Still Wakes the Deep - Resenha (Jogo)
- Mel

- 28 de set. de 2025
- 2 min de leitura
Título: Still Wakes the Deep
Desenvolvedora: The Chinese Room
Gênero: Terror, Horror Cósmico, Ação
Pontuação: ☆ ☆ ☆ ☆ ☆ (4.5/5)
Sinopse: Em 1975, no meio do Mar do Norte, a plataforma de petróleo Beira D é tomada por uma presença misteriosa e aterrorizante. Caz McLeary, um eletricista comum, precisa atravessar corredores alagados, aço retorcido e a escuridão claustrofóbica para tentar salvar seus colegas e sobreviver.
Sem armas, sem saída fácil e isolado em alto-mar, ele enfrenta não só o medo da morte, mas também o horror desconhecido que se esconde nas profundezas.
Still Wakes the Deep é um mergulho em puro terror atmosférico sobre isolamento, sobrevivência e o que acontece quando algo impossível bate à sua porta.

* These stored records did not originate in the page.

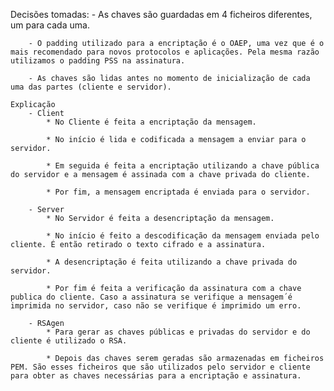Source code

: Decisões tomadas:
        - As chaves são guardadas em 4 ficheiros diferentes, um para cada uma.

        - O padding utilizado para a encriptação é o OAEP, uma vez que é o mais recomendado para novos protocolos e aplicações. Pela mesma razão utilizamos o padding PSS na assinatura.

        - As chaves são lidas antes no momento de inicialização de cada uma das partes (cliente e servidor).

    Explicação
        - Client
        	* No Cliente é feita a encriptação da mensagem.

        	* No início é lida e codificada a mensagem a enviar para o servidor.

        	* Em seguida é feita a encriptação utilizando a chave pública do servidor e a mensagem é assinada com a chave privada do cliente.

        	* Por fim, a mensagem encriptada é enviada para o servidor.

        - Server
        	* No Servidor é feita a desencriptação da mensagem.

        	* No início é feito a descodificação da mensagem enviada pelo cliente. É então retirado o texto cifrado e a assinatura.

        	* A desencriptação é feita utilizando a chave privada do servidor.

        	* Por fim é feita a verificação da assinatura com a chave publica do cliente. Caso a assinatura se verifique a mensagem´é imprimida no servidor, caso não se verifique é imprimido um erro.

        - RSAgen
        	* Para gerar as chaves públicas e privadas do servidor e do cliente é utilizado o RSA.

        	* Depois das chaves serem geradas são armazenadas em ficheiros PEM. São esses ficheiros que são utilizados pelo servidor e cliente para obter as chaves necessárias para a encriptação e assinatura.
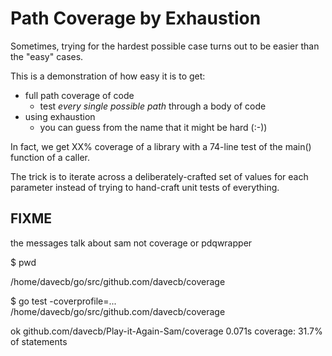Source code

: # Path Coverage by Exhaustion

Sometimes, trying for the hardest possible
case turns out to be easier than the "easy"
cases.

This is a demonstration of how easy it is
to get:
* full path coverage of code 
  * test _every single possible path_ through
  a body of code
* using exhaustion
  * you can guess from the name that it
might be hard (:-))

In fact, we get XX% coverage of a library
with a 74-line test of the main() function
of a caller.

The trick is to iterate across a 
deliberately-crafted set of values 
for each parameter instead of trying to 
hand-craft unit tests of everything.

## FIXME
the messages talk about sam not coverage or pdqwrapper

$ pwd

/home/davecb/go/src/github.com/davecb/coverage

$ go test -coverprofile=... /home/davecb/go/src/github.com/davecb/coverage

ok  	github.com/davecb/Play-it-Again-Sam/coverage	0.071s	coverage: 31.7% of statements

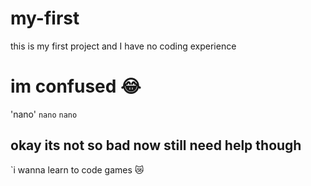 # my-first
this is my first project and I have no coding experience
# im confused 😂
'nano'
<code>nano</code>
`nano`
## okay its not so bad now still need help though
`i wanna learn to code games 😿
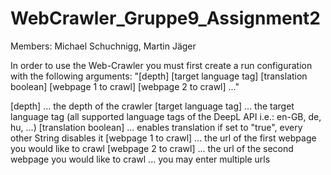 # WebCrawler_Gruppe9_Assignment2

Members: Michael Schuchnigg, Martin Jäger


In order to use the Web-Crawler you must first create a run configuration with the following arguments:
"[depth] [target language tag] [translation boolean] [webpage 1 to crawl] [webpage 2 to crawl] ..."


[depth] ... the depth of the crawler
[target language tag] ... the target language tag (all supported language tags of the DeepL API i.e.: en-GB, de, hu, ...)
[translation boolean] ... enables translation if set to "true", every other String disables it
[webpage 1 to crawl] ... the url of the first webpage you would like to crawl
[webpage 2 to crawl] ... the url of the second webpage you would like to crawl
... you may enter multiple urls 
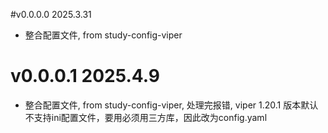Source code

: #v0.0.0.0 2025.3.31 
- 整合配置文件, from study-config-viper

# v0.0.0.1 2025.4.9
- 整合配置文件, from study-config-viper, 处理完报错, viper 1.20.1 版本默认不支持ini配置文件，要用必须用三方库，因此改为config.yaml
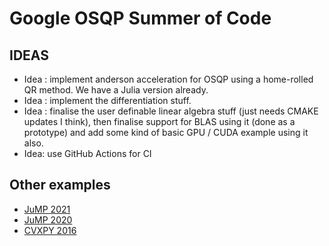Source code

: # Google OSQP Summer of Code

## IDEAS

- Idea : implement anderson acceleration for OSQP using a home-rolled QR method.   We have a Julia version already.
- Idea : implement the differentiation stuff.
- Idea : finalise the user definable linear algebra stuff (just needs CMAKE updates I think), then finalise support for BLAS using it (done as a prototype) and add some kind of basic GPU / CUDA example using it also.
- Idea: use GitHub Actions for CI

## Other examples

- [JuMP 2021](https://github.com/jump-dev/GSOC2021)
- [JuMP 2020](https://github.com/jump-dev/GSOC2020)
- [CVXPY 2016](https://summerofcode.withgoogle.com/archive/2016/projects/5154474272227328/)
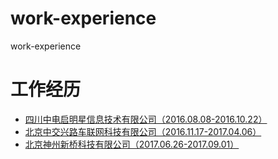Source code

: # work-experience
work-experience
# 工作经历
- [四川中电启明星信息技术有限公司（2016.08.08-2016.10.22）](/aostar)
- [北京中交兴路车联网科技有限公司（2016.11.17-2017.04.06）](/sinoiov)
- [北京神州新桥科技有限公司（2017.06.26-2017.09.01）](/sino-bridge)
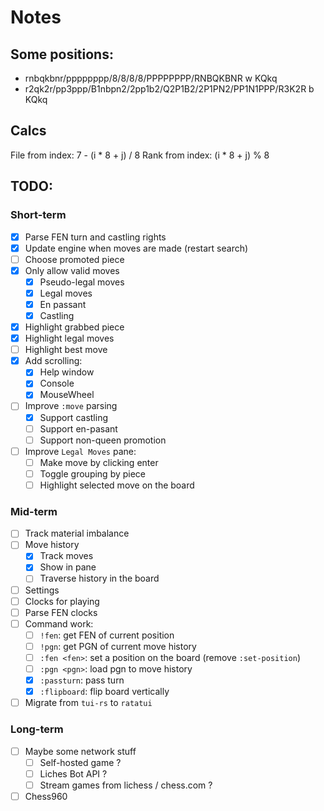# Notes

## Some positions:

* rnbqkbnr/pppppppp/8/8/8/8/PPPPPPPP/RNBQKBNR w KQkq
* r2qk2r/pp3ppp/B1nbpn2/2pp1b2/Q2P1B2/2P1PN2/PP1N1PPP/R3K2R b KQkq


## Calcs

File from index: 7 - (i * 8 + j) / 8
Rank from index: (i * 8 + j) % 8


## TODO:

### Short-term

- [x] Parse FEN turn and castling rights
- [x] Update engine when moves are made (restart search)
- [ ] Choose promoted piece
- [x] Only allow valid moves
    - [x] Pseudo-legal moves
    - [x] Legal moves
    - [x] En passant
    - [x] Castling
- [x] Highlight grabbed piece
- [x] Highlight legal moves
- [ ] Highlight best move
- [x] Add scrolling:
    - [x] Help window
    - [x] Console
    - [x] MouseWheel
- [ ] Improve `:move` parsing
    - [x] Support castling
    - [ ] Support en-pasant
    - [ ] Support non-queen promotion
- [ ] Improve `Legal Moves` pane:
    - [ ] Make move by clicking enter
    - [ ] Toggle grouping by piece
    - [ ] Highlight selected move on the board

### Mid-term

- [ ] Track material imbalance
- [ ] Move history
    - [x] Track moves
    - [x] Show in pane
    - [ ] Traverse history in the board
- [ ] Settings 
- [ ] Clocks for playing
- [ ] Parse FEN clocks
- [ ] Command work:
    - [ ] `!fen`: get FEN of current position 
    - [ ] `!pgn`: get PGN of current move history
    - [ ] `:fen <fen>`: set a position on the board (remove `:set-position`)
    - [ ] `:pgn <pgn>`: load pgn to move history
    - [x] `:passturn`: pass turn
    - [x] `:flipboard`: flip board vertically
- [ ] Migrate from `tui-rs` to `ratatui`

### Long-term

- [ ] Maybe some network stuff
    - [ ] Self-hosted game ?
    - [ ] Liches Bot API ?
    - [ ] Stream games from lichess / chess.com ?
- [ ] Chess960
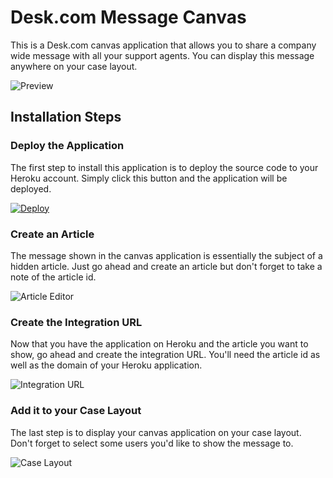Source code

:# Desk.com Message Canvas
This is a Desk.com canvas application that allows you to share a company wide message with all your support agents. You can display this message anywhere on your case layout.

![Preview](https://api.monosnap.com/rpc/file/download?id=txdv7AWondcYhjjxuXI8OO7yiuxoai)

## Installation Steps
### Deploy the Application
The first step to install this application is to deploy the source code to your Heroku account. Simply click this button and the application will be deployed.

[![Deploy](https://www.herokucdn.com/deploy/button.png)](https://heroku.com/deploy)

### Create an Article
The message shown in the canvas application is essentially the subject of a hidden article. Just go ahead and create an article but don't forget to take a note of the article id.

![Article Editor](https://api.monosnap.com/rpc/file/download?id=rZd667FtTCpBh3ReGBJkgaBGzIjBMA)

### Create the Integration URL
Now that you have the application on Heroku and the article you want to show, go ahead and create the integration URL. You'll need the article id as well as the domain of your Heroku application.

![Integration URL](https://api.monosnap.com/rpc/file/download?id=v73BvQU7iz5dANHSnLp9kt6IPct3zk)

### Add it to your Case Layout
The last step is to display your canvas application on your case layout. Don't forget to select some users you'd like to show the message to.

![Case Layout](https://api.monosnap.com/rpc/file/download?id=iEozPLB4qaGc589tM1XOB6MSPyCbgV)
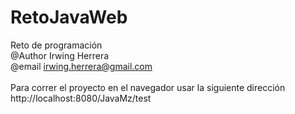 # RetoJavaWeb
Reto de programación<br>
@Author Irwing Herrera<br>
@email irwing.herrera@gmail.com<br>
<br>
Para correr el proyecto en el navegador usar la siguiente dirección<br>
http://localhost:8080/JavaMz/test 
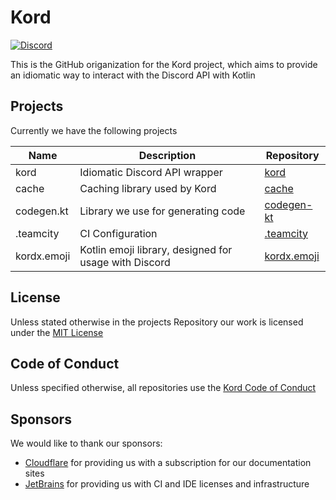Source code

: # Kord
[![Discord](https://img.shields.io/discord/556525343595298817.svg?color=&label=Kord&logo=discord&style=for-the-badge)](https://discord.gg/6jcx5ev)

This is the GitHub origanization for the Kord project, which aims to provide an idiomatic way to interact with the Discord API with Kotlin

## Projects

Currently we have the following projects

| Name        | Description                                           | Repository                                            |
| ----------- | ----------------------------------------------------- | ----------------------------------------------------- |
| kord        | Idiomatic Discord API wrapper                         | [kord](https://github.com/kordlib/kord)               |
| cache       | Caching library used by Kord                          | [cache](https://github.com/kordlib/cache)             |
| codegen.kt  | Library we use for generating code                    | [codegen-kt](https://github.com/kordlib/codegen-kt)   |
| .teamcity   | CI Configuration                                      | [.teamcity](https://github.com/kordlib/.teamcity)     |
| kordx.emoji | Kotlin emoji library, designed for usage with Discord | [kordx.emoji](https://github.com/kordlib/kordx.emoji) |

## License

Unless stated otherwise in the projects Repository our work is licensed under the [MIT License](https://choosealicense.com/licenses/mit/)

## Code of Conduct
Unless specified otherwise, all repositories use the [Kord Code of Conduct](../.github/CODE_OF_CONDUCT.md)

## Sponsors
We would like to thank our sponsors:
- [Cloudflare](https://cloudflare.com/) for providing us with a subscription for our documentation sites
- [JetBrains](https://jb.gg/OpenSourceSupport) for providing us with CI and IDE licenses and infrastructure

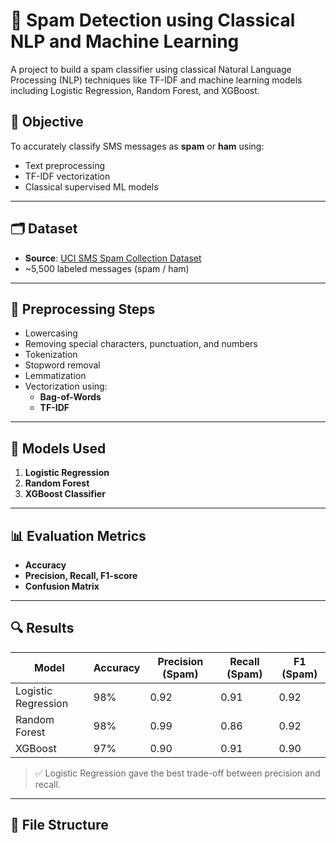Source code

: # 📧 Spam Detection using Classical NLP and Machine Learning

A project to build a spam classifier using classical Natural Language Processing (NLP) techniques like TF-IDF and machine learning models including Logistic Regression, Random Forest, and XGBoost.

## 📌 Objective

To accurately classify SMS messages as **spam** or **ham** using:
- Text preprocessing
- TF-IDF vectorization
- Classical supervised ML models

---

## 🗂️ Dataset

- **Source**: [UCI SMS Spam Collection Dataset](https://archive.ics.uci.edu/ml/datasets/SMS+Spam+Collection)
- ~5,500 labeled messages (spam / ham)

---

## 🧪 Preprocessing Steps

- Lowercasing
- Removing special characters, punctuation, and numbers
- Tokenization
- Stopword removal
- Lemmatization
- Vectorization using:
  - **Bag-of-Words**
  - **TF-IDF**

---

## 🧠 Models Used

1. **Logistic Regression**
2. **Random Forest**
3. **XGBoost Classifier**

---

## 📊 Evaluation Metrics

- **Accuracy**
- **Precision, Recall, F1-score**
- **Confusion Matrix**

---

## 🔍 Results

| Model             | Accuracy | Precision (Spam) | Recall (Spam) | F1 (Spam) |
|------------------|----------|------------------|---------------|-----------|
| Logistic Regression | 98%     | 0.92             | 0.91          | 0.92      |
| Random Forest     | 98%     | 0.99             | 0.86          | 0.92      |
| XGBoost           | 97%     | 0.90             | 0.91          | 0.90      |

> ✅ Logistic Regression gave the best trade-off between precision and recall.

---

## 📁 File Structure


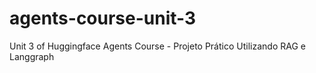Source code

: # agents-course-unit-3
Unit 3 of Huggingface Agents Course - Projeto Prático Utilizando RAG e Langgraph
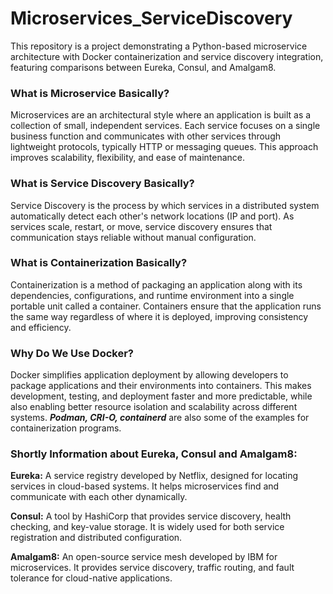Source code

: # Microservices_ServiceDiscovery
This repository is a project demonstrating a Python-based microservice architecture with Docker containerization and service discovery integration, featuring comparisons between Eureka, Consul, and Amalgam8.

### What is Microservice Basically?
Microservices are an architectural style where an application is built as a collection of small, independent services. Each service focuses on a single business function and communicates with other services through lightweight protocols, typically HTTP or messaging queues. This approach improves scalability, flexibility, and ease of maintenance.

### What is Service Discovery Basically?
Service Discovery is the process by which services in a distributed system automatically detect each other's network locations (IP and port). As services scale, restart, or move, service discovery ensures that communication stays reliable without manual configuration.

### What is Containerization Basically?
Containerization is a method of packaging an application along with its dependencies, configurations, and runtime environment into a single portable unit called a container. Containers ensure that the application runs the same way regardless of where it is deployed, improving consistency and efficiency.

### Why Do We Use Docker?
Docker simplifies application deployment by allowing developers to package applications and their environments into containers. This makes development, testing, and deployment faster and more predictable, while also enabling better resource isolation and scalability across different systems. <b><i>Podman, CRI-O, containerd</b></i> are also some of the examples for containerization programs.

### Shortly Information about Eureka, Consul and Amalgam8:
<b>Eureka:</b> A service registry developed by Netflix, designed for locating services in cloud-based systems. It helps microservices find and communicate with each other dynamically.

<b>Consul:</b> A tool by HashiCorp that provides service discovery, health checking, and key-value storage. It is widely used for both service registration and distributed configuration.

<b>Amalgam8:</b> An open-source service mesh developed by IBM for microservices. It provides service discovery, traffic routing, and fault tolerance for cloud-native applications.
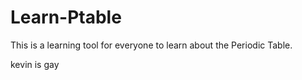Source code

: # Learn-Ptable
This is a learning tool for everyone to learn about the Periodic Table.

kevin is gay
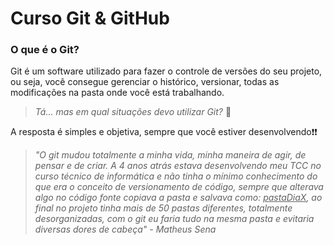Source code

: # Curso Git & GitHub

### O que é o Git?

Git é um software utilizado para fazer o controle de versões do seu projeto, ou seja, você consegue gerenciar o histórico, versionar, todas as modificações na pasta onde você está trabalhando.

>*Tá... mas em qual situações devo utilizar Git?* 🤔

A resposta é simples e objetiva, sempre que você estiver desenvolvendo:exclamation::exclamation:

>*"O git mudou totalmente a minha vida, minha maneira de agir, de pensar e de criar. A 4 anos atrás estava desenvolvendo meu TCC no curso técnico de informática e não tinha o mínimo conhecimento do que era o conceito de versionamento de código, sempre que alterava algo no código fonte copiava a pasta e salvava como: <u>pastaDiaX</u>, ao final no projeto tinha mais de 50 pastas diferentes, totalmente desorganizadas, com o git eu faria tudo na mesma pasta e evitaria diversas dores de cabeça" - Matheus Sena* 


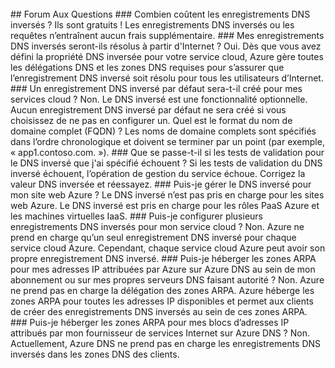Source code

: <BR>
## Forum Aux Questions 
### Combien coûtent les enregistrements DNS inversés ?
Ils sont gratuits ! Les enregistrements DNS inversés ou les requêtes n’entraînent aucun frais supplémentaire.
### Mes enregistrements DNS inversés seront-ils résolus à partir d'Internet ?
Oui. Dès que vous avez défini la propriété DNS inversée pour votre service cloud, Azure gère toutes les délégations DNS et les zones DNS requises pour s’assurer que l’enregistrement DNS inversé soit résolu pour tous les utilisateurs d’Internet.
### Un enregistrement DNS inversé par défaut sera-t-il créé pour mes services cloud ?
Non. Le DNS inversé est une fonctionnalité optionnelle. Aucun enregistrement DNS inversé par défaut ne sera créé si vous choisissez de ne pas en configurer un. Quel est le format du nom de domaine complet (FQDN) ? Les noms de domaine complets sont spécifiés dans l’ordre chronologique et doivent se terminer par un point (par exemple, « app1.contoso.com. »).
### Que se passe-t-il si les tests de validation pour le DNS inversé que j'ai spécifié échouent ?
Si les tests de validation du DNS inversé échouent, l’opération de gestion du service échoue. Corrigez la valeur DNS inversée et réessayez.
### Puis-je gérer le DNS inversé pour mon site web Azure ?
Le DNS inversé n’est pas pris en charge pour les sites web Azure. Le DNS inversé est pris en charge pour les rôles PaaS Azure et les machines virtuelles IaaS.
### Puis-je configurer plusieurs enregistrements DNS inversés pour mon service cloud ?
Non. Azure ne prend en charge qu’un seul enregistrement DNS inversé pour chaque service cloud Azure. Cependant, chaque service cloud Azure peut avoir son propre enregistrement DNS inversé.
### Puis-je héberger les zones ARPA pour mes adresses IP attribuées par Azure sur Azure DNS au sein de mon abonnement ou sur mes propres serveurs DNS faisant autorité ?
Non. Azure ne prend pas en charge la délégation des zones ARPA. Azure héberge les zones ARPA pour toutes les adresses IP disponibles et permet aux clients de créer des enregistrements DNS inversés au sein de ces zones ARPA.
### Puis-je héberger les zones ARPA pour mes blocs d’adresses IP attribués par mon fournisseur de services Internet sur Azure DNS ?
Non. Actuellement, Azure DNS ne prend pas en charge les enregistrements DNS inversés dans les zones DNS des clients.

<!---------HONumber=AcomDC_0309_2016-->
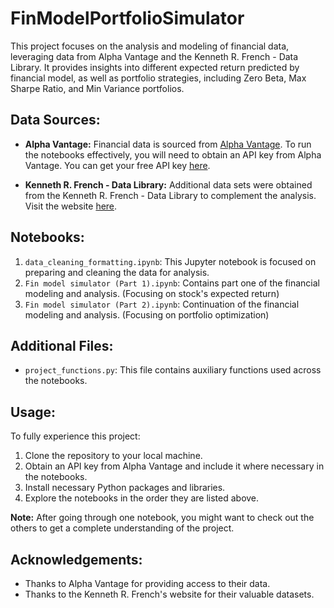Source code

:# FinModelPortfolioSimulator

This project focuses on the analysis and modeling of financial data, leveraging data from Alpha Vantage and the Kenneth R. French - Data Library. It provides insights into different expected return predicted by financial model, as well as portfolio strategies, including Zero Beta, Max Sharpe Ratio, and Min Variance portfolios.

## Data Sources:
- **Alpha Vantage:** Financial data is sourced from [Alpha Vantage](https://www.alphavantage.co/). To run the notebooks effectively, you will need to obtain an API key from Alpha Vantage. You can get your free API key [here](https://www.alphavantage.co/support/#api-key).
  
- **Kenneth R. French - Data Library:** Additional data sets were obtained from the Kenneth R. French - Data Library to complement the analysis. Visit the website [here](https://mba.tuck.dartmouth.edu/pages/faculty/ken.french/data_library.html).

## Notebooks:
1. `data_cleaning_formatting.ipynb`: This Jupyter notebook is focused on preparing and cleaning the data for analysis.
2. `Fin model simulator (Part 1).ipynb`: Contains part one of the financial modeling and analysis. (Focusing on stock's expected return)
3. `Fin model simulator (Part 2).ipynb`: Continuation of the financial modeling and analysis. (Focusing on portfolio optimization)

## Additional Files:
- `project_functions.py`: This file contains auxiliary functions used across the notebooks.

## Usage:
To fully experience this project:
1. Clone the repository to your local machine.
2. Obtain an API key from Alpha Vantage and include it where necessary in the notebooks.
3. Install necessary Python packages and libraries.
4. Explore the notebooks in the order they are listed above.

**Note:** After going through one notebook, you might want to check out the others to get a complete understanding of the project.

## Acknowledgements:
- Thanks to Alpha Vantage for providing access to their data.
- Thanks to the Kenneth R. French's website for their valuable datasets.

Resenha: Eu sou muito fã de horror cósmico, desde os clássicos como Robert W. Chambers e H. P. Lovecraft, até obras mais modernas, como o podcast Malevolent; e esse jogo foi, pra mim, como uma loja de doces é para uma criança. Absolutamente incrível.
História: A história é muito bem construída, desde a vida e amizade dos funcionários da plataforma, até os conflitos pessoais com os quais Caz precisa lidar internamente.
O mistério da substância? Criatura? Coisa, que eles perfuram no mar cria uma atmosfera perfeita de horror cósmico, preservando uma das maiores características do gênero (e frequentemente ignorada) de simplesmente não explicar, afinal, o objetivo do horror cósmico é criar um terror que vai além da nossa compreensão.
Jogabilidade: Apesar da jogabilidade ser simples, não chega a ser um "filme interativo" como outros jogos (nada contra, na verdade eu amo filmes interativos). A movimentação é fluída, e os momentos de stealth são tensos e com excelente atmosfera.
Gráficos: Os gráficos desse jogo são impressionantes. Olhar pelas janelas da plataforma era como olhar para o oceano real. A chuva em específico era extremamente bonita. E os elementos do horror desconhecido eram tão bem feitos e detalhados que fariam qualquer um perder a cabeça se fossem reais.

Personagem Favorito: Caz McLeary
Conclusão: Jogasso da p*rra. Mas sério, é um jogo sensacional que une alguns dos meus elementos favoritos.
Citações Favoritas: "Jesus te ama, Caz. O resto do mundo te acha um babaca."





Adorei o que eu vi, pretendo jogar logo menos!